If you asked 10 people how to rank the 10 best offensive players in Major League Baseball, you would receive 10 different answers, maybe even more. Some people would put an emphasis on sabermetrics, or what I call "Moneyball stats," such as on base percentage, on base plus slugging percentage, wins above replacement, power/speed number (which I still do not understand) and so on. Some people would take an old school approach and look at the classic triple crown categories, home runs, runs batted in and batting average.
And then there are those who look at combinations of the aforementioned stats. I have narrowed down all the possible stats into a formula I think gives us the best look at who the best hitters are in the game. Since this is a ranking of players for 2011, the numbers will be taken from fangraphs and then be plugged into a simple formula (just add the numbers up) of six statistics I have deemed to be the most important, to create an "overall score." I will also describe why I picked each stat and at the end give you the part you all actually want to read: the ten best offensive players in baseball.
Total Bases + Batting Average + Adjusted On Base Plus Slugging (OPS+) + Home Runs + Steals + On Base Percentage = Overall Score
Total bases are important because,obviously, the more bases you can get as a hitter the better. It is one thing for someone to get 200 hits in a season, but if they are all singles, it is only 200 total bases. To put it simply, a large number of bases mean either A) the player accumulates a ton of hits and is always on base or B) when the player does get a hit, he crushes the ball.
Batting average has been somewhat replaced by on base percentage in recent years, but a high batting average generally means a large number of hits, which means possible runners on base are advancing and runs could be scoring
This takes into account the ballpark the player plays in to help close a disparity in numbers between a hitter in Coors Field and a hitter in Safeco Field. While some people may think a good hitter will hit anywhere, Adrian Beltre's 2010 season provides a wonderful example of how a ballpark can affect a player's numbers
An obvious stat to consider. Home runs guarantee at least one run scores, guarantee there will not be an out on the play, and, though it cannot be measured, provide momentum for the team batting and can hurt a pitcher mentally.

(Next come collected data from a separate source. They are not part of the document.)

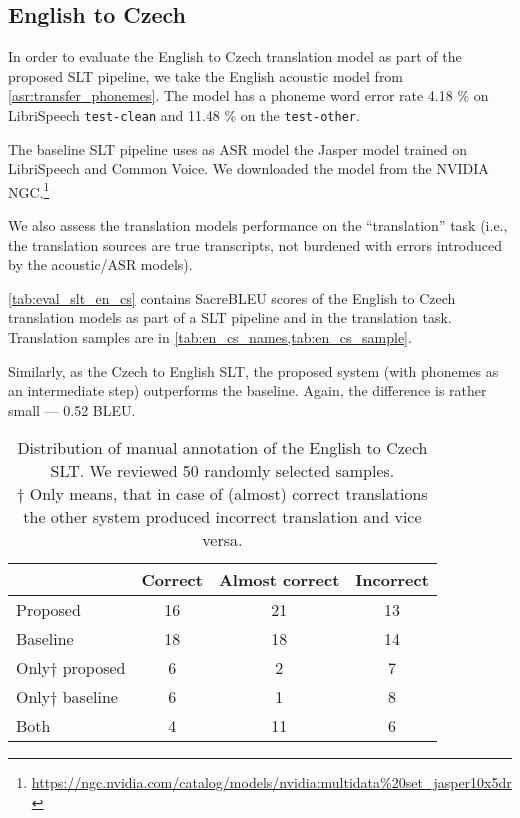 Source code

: \subsection{English to Czech}
In order to evaluate the English to Czech translation model as part of the proposed SLT pipeline, we take the English acoustic model from \cref{asr:transfer_phonemes}. The model has a phoneme word error rate 4.18 \% on LibriSpeech \texttt{test-clean} and 11.48 \% on the \texttt{test-other}.

The baseline SLT pipeline uses as ASR model the Jasper model trained on LibriSpeech and Common Voice. We downloaded the model from the NVIDIA NGC.\footnote{\url{https://ngc.nvidia.com/catalog/models/nvidia:multidata\%20set\_jasper10x5dr}}

We also assess the translation models performance on the ``translation'' task (i.e., the translation sources are true transcripts, not burdened with errors introduced by the acoustic/ASR models).

\cref{tab:eval_slt_en_cs} contains SacreBLEU scores of the English to Czech translation models as part of a SLT pipeline and in the translation task. Translation samples are in \cref{tab:en_cs_names,tab:en_cs_sample}.

Similarly, as the Czech to English SLT, the proposed system (with phonemes as an intermediate step) outperforms the baseline. Again, the difference is rather small --- 0.52 BLEU. 

\begin{table}[t]
	\centering
	\begin{tabular}{l|ccc}
		& Correct & Almost correct & Incorrect \\ \hline
		Proposed      & 16      & 21             & 13        \\
		Baseline      & 18       & 18             & 14        \\ \hline
		Only$\dagger$ proposed & 6       & 2              & 7         \\
		Only$\dagger$ baseline & 6       & 1              & 8        \\ \hline
		Both          & 4       & 11              & 6       
	\end{tabular}	
	\caption[English to Czech manual evaluation]{Distribution of manual annotation of the English to Czech SLT. We reviewed 50 randomly selected samples.\\$\dagger$ Only means, that in case of (almost) correct translations the other system produced incorrect translation and vice versa.}
	\label{tab:manual_en_cs}
\end{table}


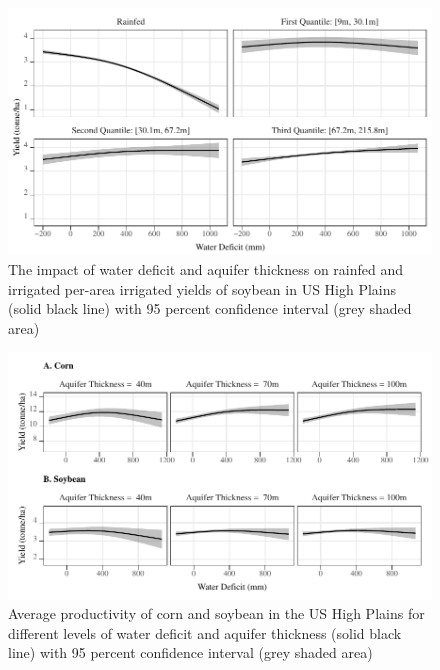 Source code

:\documentclass[
]{article}
\begin{document}
\begin{figure}[H]

{\centering \includegraphics[width=6in,]{Figures/g_yield_with_conf_soy} 

}

\caption{The impact of water deficit and aquifer thickness on rainfed and irrigated per-area irrigated yields of soybean in US High Plains (solid black line) with 95 percent confidence interval (grey shaded area)}\label{fig:irrigated-yield-ind-soy}
\end{figure}

\begin{figure}[H]

{\centering \includegraphics[width=6.5in,]{Figures/g_avg_yield} 

}

\caption{Average productivity of corn and soybean in the US High Plains for different levels of water deficit and aquifer thickness (solid black line) with 95 percent confidence interval (grey shaded area)}\label{fig:avg-yield-ind}
\end{figure}
\end{document}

Many say steals are just the possibility of wasting outs. However, being able to steal a base does two things. A) It allows a base runner to move into scoring position (or in some rare cases score a run) without any assistance from the batter. B) It also creates a distraction to the pitcher and can allow for the batter to receive more fastballs and pitches to hit, since a ball in the dirt would make a steal more easily accomplished.
On Base Percentage
On base percentage is key because it determines a player's ability to not make an out. I debated on this one because, to me, a player who walks a lot (which leads to a high on base percentage) is not necessarily a great offensive player, it just means this player has good plate discipline. However, in today's game many of the best hitters are from the school of thought to wait for the right pitch. If it is not a pitch you can crush, let it pass and try to work a walk. So the statistic must be included since many lineups are built on this school of thought.
Stats like runs and runs batted in were left off because they were too dependent on the player's teammates. Yes, it seems a really good hitter will always have a large number of runs batted in and runs (see: Albert Pujols) but this formula is to determine how good offensively a player is with things only he can control.
The Top Ten
1. Albert Pujols: 1351 points
2. Miguel Cabrera: 1309 points
3. Joey Votto: 1266 points
4. Adrian Gonzalez: 1238 points
5. Ryan Braun:1212 points
6. Hanley Ramirez:1211 points
7. Matt Holliday: 1203 points
8. Carlos Gonzalez: 1199 points
9. Josh Hamilton: 1198 points
10. Kevin Youkilis: 1195 points
** The OPS+ numbers used when calculating the overall score were from the player's 2010 season, as the projections on the fangraphs website did not provide it. Any suggestions for how to alter this basic formula are welcome as baseball is filled with an endless number of stats and finding the six most important ones out of them is difficult. Again this is only to determine an all around offensive score.